┌────────

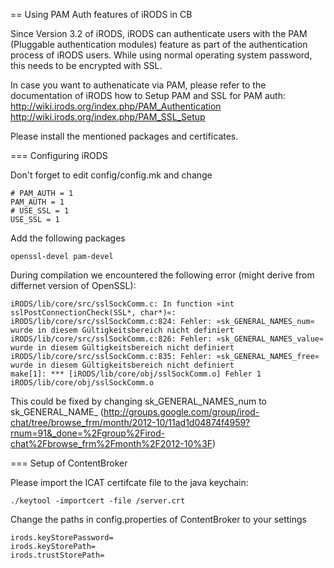 == Using PAM Auth features of iRODS in CB

Since Version 3.2 of iRODS, iRODS can authenticate users with the PAM (Pluggable authentication modules) feature
as part of the authentication process of iRODS users. 
While using normal operating system password, this needs to be encrypted with SSL. 

In case you want to authenaticate via PAM, please refer to the documentation of iRODS how to Setup PAM and SSL for PAM auth:
http://wiki.irods.org/index.php/PAM_Authentication
http://wiki.irods.org/index.php/PAM_SSL_Setup

Please install the mentioned packages and certificates.

=== Configuring iRODS 

Don't forget to edit config/config.mk and change

    # PAM_AUTH = 1
    PAM_AUTH = 1
    # USE_SSL = 1
    USE_SSL = 1

Add the following packages

    openssl-devel pam-devel
    
During compilation we encountered the following error (might derive from differnet version of OpenSSL):

    iRODS/lib/core/src/sslSockComm.c: In function »int sslPostConnectionCheck(SSL*, char*)«:
    iRODS/lib/core/src/sslSockComm.c:824: Fehler: »sk_GENERAL_NAMES_num« wurde in diesem Gültigkeitsbereich nicht definiert
    iRODS/lib/core/src/sslSockComm.c:826: Fehler: »sk_GENERAL_NAMES_value« wurde in diesem Gültigkeitsbereich nicht definiert
    iRODS/lib/core/src/sslSockComm.c:835: Fehler: »sk_GENERAL_NAMES_free« wurde in diesem Gültigkeitsbereich nicht definiert
    make[1]: *** [iRODS/lib/core/obj/sslSockComm.o] Fehler 1
    iRODS/lib/core/obj/sslSockComm.o

This could be fixed by changing sk_GENERAL_NAMES_num to sk_GENERAL_NAME_ (http://groups.google.com/group/irod-chat/tree/browse_frm/month/2012-10/11ad1d04874f4959?rnum=91&_done=%2Fgroup%2Firod-chat%2Fbrowse_frm%2Fmonth%2F2012-10%3F)

=== Setup of ContentBroker 

Please import the ICAT certifcate file to the java keychain:
    
    ./keytool -importcert -file /server.crt 
    
Change the paths in config.properties of ContentBroker to your settings  
    
    irods.keyStorePassword=
    irods.keyStorePath= 
    irods.trustStorePath=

└────────

== ACTION ITEM ==
Please count up the lines in the listing above holding the string "sslSockComm", and say the number with nothing else.

== EXERCISE RESULT ==
6